4. A visual inspection of 2 fuel bundles from rows B and C shall be performed annually at intervals not to exceed 15 months. The bundles inspected shall change each year so that in a 5 year period the entire group will be inspected. If any are found to be damaged, an inspection of the entire MUTR core shall be performed.

UMD proposes that only 2 out of 28 fuel bundles which represents only 7 percent of the core be visually inspected on an annual basis.

Provide a basis for visually inspecting 2 fuel bundles on an annual basis considering that UMD is proposing to increase the total number of fuel elements from 93 to 109 with slightly irradiated fuel that has been in storage for a considerably long time.

RAI-7 The regulations in 10 CFR 50.34(b)(2) require that the SAR include the evaluations required to show that safety functions of the SSCs listed in 10 CFR 50.34(b)(2)(i) will be accomplished.

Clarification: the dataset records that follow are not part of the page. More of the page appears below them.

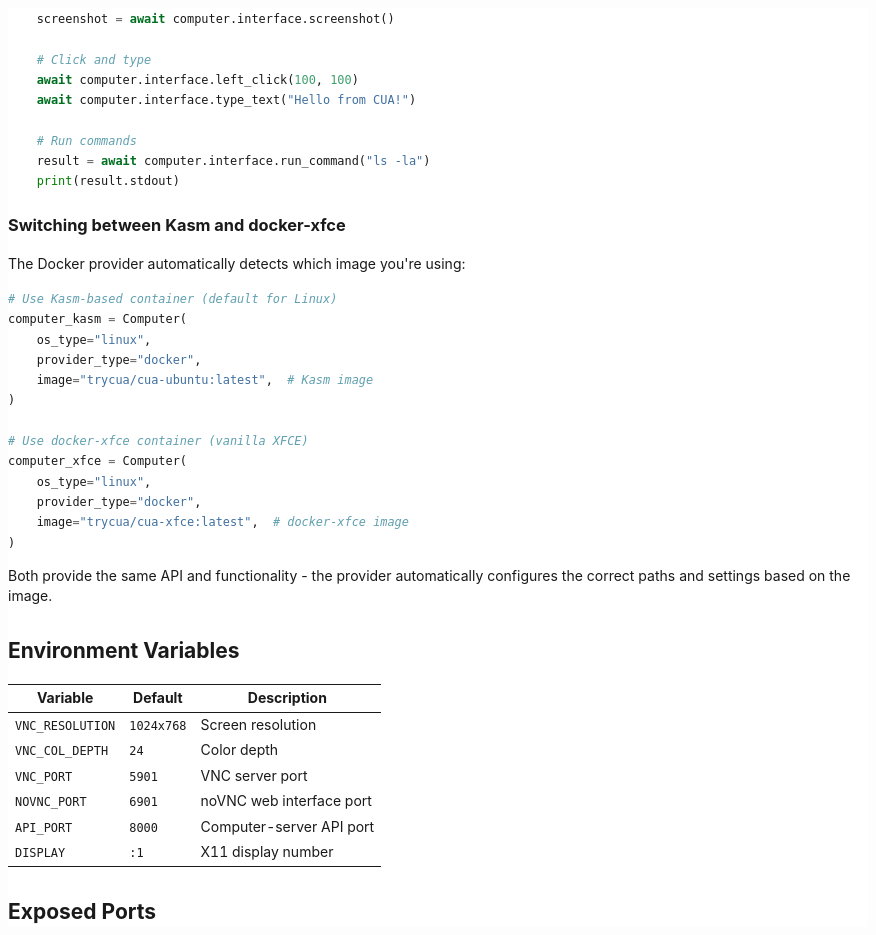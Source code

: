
 ```python
    screenshot = await computer.interface.screenshot()

    # Click and type
    await computer.interface.left_click(100, 100)
    await computer.interface.type_text("Hello from CUA!")

    # Run commands
    result = await computer.interface.run_command("ls -la")
    print(result.stdout)
```

### Switching between Kasm and docker-xfce

The Docker provider automatically detects which image you're using:

```python
# Use Kasm-based container (default for Linux)
computer_kasm = Computer(
    os_type="linux",
    provider_type="docker",
    image="trycua/cua-ubuntu:latest",  # Kasm image
)

# Use docker-xfce container (vanilla XFCE)
computer_xfce = Computer(
    os_type="linux",
    provider_type="docker",
    image="trycua/cua-xfce:latest",  # docker-xfce image
)
```

Both provide the same API and functionality - the provider automatically configures the correct paths and settings based on the image.

## Environment Variables

| Variable         | Default    | Description              |
| ---------------- | ---------- | ------------------------ |
| `VNC_RESOLUTION` | `1024x768` | Screen resolution        |
| `VNC_COL_DEPTH`  | `24`       | Color depth              |
| `VNC_PORT`       | `5901`     | VNC server port          |
| `NOVNC_PORT`     | `6901`     | noVNC web interface port |
| `API_PORT`       | `8000`     | Computer-server API port |
| `DISPLAY`        | `:1`       | X11 display number       |

## Exposed Ports
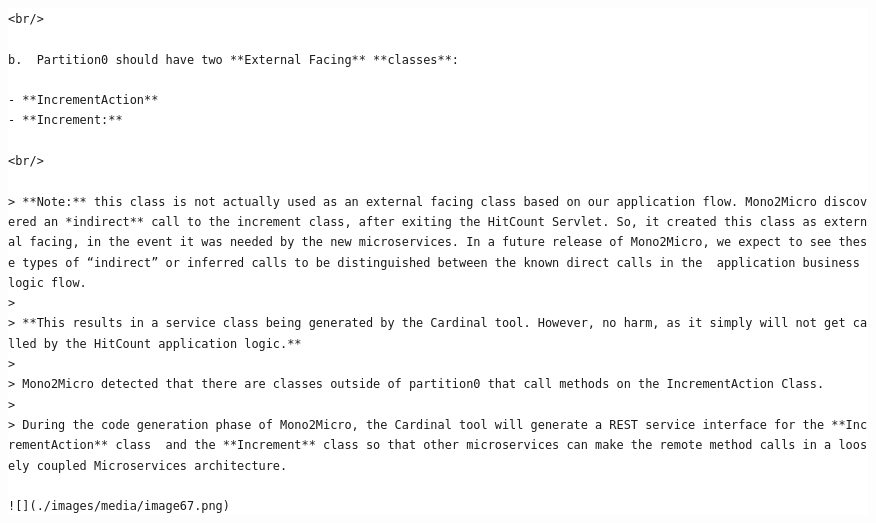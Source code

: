     <br/>

    b.  Partition0 should have two **External Facing** **classes**:

    - **IncrementAction**
    - **Increment:**

    <br/>

    > **Note:** this class is not actually used as an external facing class based on our application flow. Mono2Micro discovered an *indirect** call to the increment class, after exiting the HitCount Servlet. So, it created this class as external facing, in the event it was needed by the new microservices. In a future release of Mono2Micro, we expect to see these types of “indirect” or inferred calls to be distinguished between the known direct calls in the  application business logic flow.
    >
    > **This results in a service class being generated by the Cardinal tool. However, no harm, as it simply will not get called by the HitCount application logic.**
    >
    > Mono2Micro detected that there are classes outside of partition0 that call methods on the IncrementAction Class.
    >
    > During the code generation phase of Mono2Micro, the Cardinal tool will generate a REST service interface for the **IncrementAction** class  and the **Increment** class so that other microservices can make the remote method calls in a loosely coupled Microservices architecture.

    ![](./images/media/image67.png)
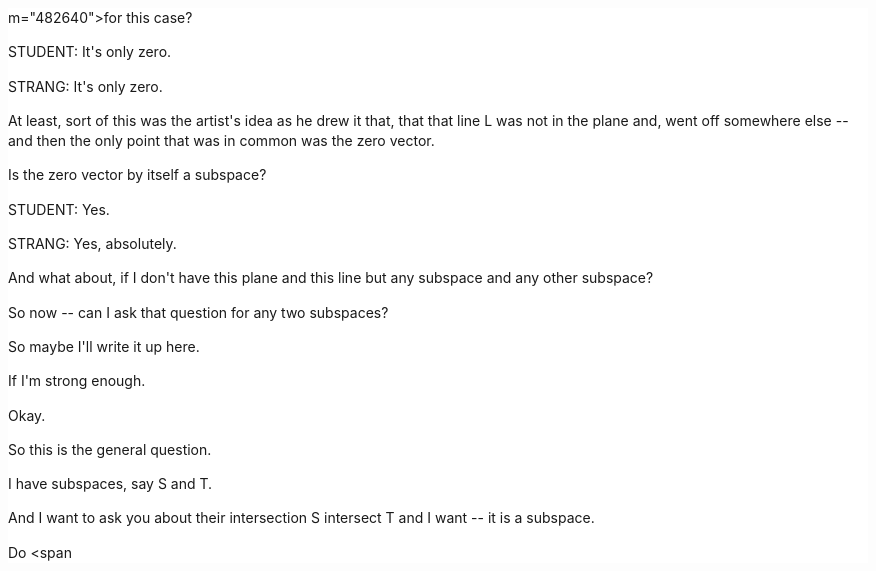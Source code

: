   m="482640">for</span> <span m="482770">this</span> <span
  m="483280">case?</span></p><p><span m="483780">STUDENT:</span> <span
  m="483790">It's</span> <span m="484290">only</span> <span
  m="484780">zero.</span></p><p><span m="485280">STRANG:</span> <span
  m="485290">It's</span> <span m="485470">only</span> <span
  m="485770">zero.</span></p><p><span m="487810">At</span> <span
  m="487990">least,</span> <span m="488370">sort</span> <span
  m="488630">of</span> <span m="488800">this</span> <span m="489180">was</span>
  <span m="489510">the</span> <span m="489650">artist's</span> <span
  m="490040">idea</span> <span m="490330">as</span> <span m="490410">he</span>
  <span m="490520">drew</span> <span m="490830">it</span> <span
  m="491240">that,</span> <span m="491730">that</span> <span
  m="492590">that</span> <span m="492750">line</span> <span m="493130">L</span>
  <span m="493470">was</span> <span m="493710">not</span> <span
  m="494000">in</span> <span m="494110">the</span> <span m="494210">plane</span>
  <span m="495250">and,</span> <span m="496760">went</span> <span
  m="496960">off</span> <span m="497250">somewhere</span> <span
  m="497570">else</span> <span m="498040">--</span> <span m="498400">and</span>
  <span m="498720">then</span> <span m="498910">the</span> <span
  m="499060">only</span> <span m="499330">point</span> <span
  m="499860">that</span> <span m="500240">was</span> <span m="500540">in</span>
  <span m="500730">common</span> <span m="501120">was</span> <span
  m="501300">the</span> <span m="501440">zero</span> <span
  m="501780">vector.</span></p><p><span m="502770">Is</span> <span
  m="503030">the</span> <span m="503150">zero</span> <span
  m="503460">vector</span> <span m="503810">by</span> <span
  m="504020">itself</span> <span m="504480">a</span> <span
  m="504590">subspace?</span></p><p><span m="505430">STUDENT:</span> <span
  m="505440">Yes.</span></p><p><span m="506000">STRANG:</span> <span
  m="506020">Yes,</span> <span m="506370">absolutely.</span></p><p><span
  m="507740">And</span> <span m="507930">what</span> <span
  m="508130">about,</span> <span m="509690">if</span> <span m="511780">I</span>
  <span m="511860">don't</span> <span m="512120">have</span> <span
  m="512350">this</span> <span m="512679">plane</span> <span
  m="513140">and</span> <span m="513260">this</span> <span
  m="513490">line</span> <span m="514049">but</span> <span m="514480">any</span>
  <span m="514870">subspace</span> <span m="515539">and</span> <span
  m="515809">any</span> <span m="516049">other</span> <span
  m="516289">subspace?</span></p><p><span m="518789">So</span> <span
  m="518940">now</span> <span m="519280">--</span> <span m="519600">can</span>
  <span m="519789">I</span> <span m="519870">ask</span> <span
  m="520110">that</span> <span m="520350">question</span> <span
  m="521120">for</span> <span m="521520">any</span> <span m="521860">two</span>
  <span m="522110">subspaces?</span></p><p><span m="523740">So</span> <span
  m="523909">maybe</span> <span m="524190">I'll</span> <span
  m="524540">write</span> <span m="524960">it</span> <span m="525620">up</span>
  <span m="526050">here.</span></p><p><span m="526800">If</span> <span
  m="528820">I'm</span> <span m="528890">strong</span> <span
  m="529300">enough.</span></p><p><span m="530240">Okay.</span></p><p><span
  m="531000">So</span> <span m="531170">this</span> <span m="531370">is</span>
  <span m="531500">the</span> <span m="531650">general</span> <span
  m="532070">question.</span></p><p><span m="532510">I</span> <span
  m="532560">have</span> <span m="532730">subspaces,</span> <span
  m="536780">say</span> <span m="537310">S</span> <span m="537620">and</span>
  <span m="537850">T.</span></p><p><span m="540350">And</span> <span
  m="540600">I</span> <span m="540680">want</span> <span m="540890">to</span>
  <span m="540950">ask</span> <span m="541370">you</span> <span
  m="541550">about</span> <span m="541970">their</span> <span
  m="542220">intersection</span> <span m="547300">S</span> <span
  m="547810">intersect</span> <span m="548640">T</span> <span
  m="549420">and</span> <span m="550140">I</span> <span m="550300">want</span>
  <span m="550760">--</span> <span m="551300">it</span> <span
  m="551540">is</span> <span m="552370">a</span> <span
  m="552960">subspace.</span></p><p><span m="557700">Do</span> <span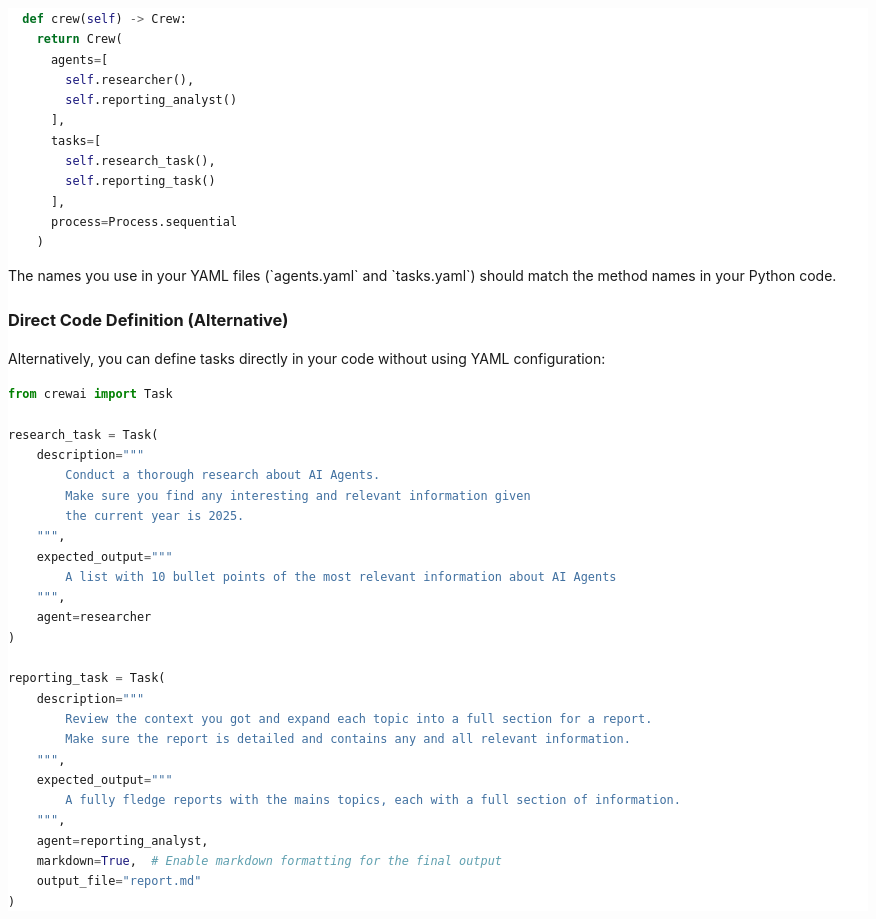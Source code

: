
 ```python crew.py
  def crew(self) -> Crew:
    return Crew(
      agents=[
        self.researcher(),
        self.reporting_analyst()
      ],
      tasks=[
        self.research_task(),
        self.reporting_task()
      ],
      process=Process.sequential
    )
```

<Note>
  The names you use in your YAML files (`agents.yaml` and `tasks.yaml`) should match the method names in your Python code.
</Note>

### Direct Code Definition (Alternative)

Alternatively, you can define tasks directly in your code without using YAML configuration:

```python task.py
from crewai import Task

research_task = Task(
    description="""
        Conduct a thorough research about AI Agents.
        Make sure you find any interesting and relevant information given
        the current year is 2025.
    """,
    expected_output="""
        A list with 10 bullet points of the most relevant information about AI Agents
    """,
    agent=researcher
)

reporting_task = Task(
    description="""
        Review the context you got and expand each topic into a full section for a report.
        Make sure the report is detailed and contains any and all relevant information.
    """,
    expected_output="""
        A fully fledge reports with the mains topics, each with a full section of information.
    """,
    agent=reporting_analyst,
    markdown=True,  # Enable markdown formatting for the final output
    output_file="report.md"
)
```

The guidance in NUREG-1537, Part 1, Section 13.1.2, states that an insertion-of-excess-reactivity event can be used to show limiting conditions for operation on reactivity are justified.

Additional information is needed for the NRC staff to ensure the reactor can be shutdown with adequate margin as required by TS 3.1 from any operating condition for the proposed core configuration.

TS 4.1, Specifications 1 and 2, state the following:

1. The EXCESS REACTIVITY shall be determined annually, at intervals not to exceed 15 months, and after each time the core fuel configuration is changed, these changes include any removal or replacement of CONTROL RODS.
2. The SHUTDOWN MARGIN shall be determined annually, at intervals not to exceed 15 months, and after each time the core fuel configuration is changed, these changes include any removal or replacement of CONTROL RODS.

UMD proposes to change TS 3.1, Specification 1, to the following:

The EXCESS REACTIVITY relative to the REFERENCE CORE CONDITION, with or without experiments in place shall not be greater than

$3.50.

1. Explain how UMD ensures that the excess reactivity of $3.50 proposed in TS 3.1, Specification 1, is not exceeded when experiments are placed in the core.
2. Explain how UMD ensures that the shutdown margin requirement of $0.50 is not exceeded when experiments are placed in the core.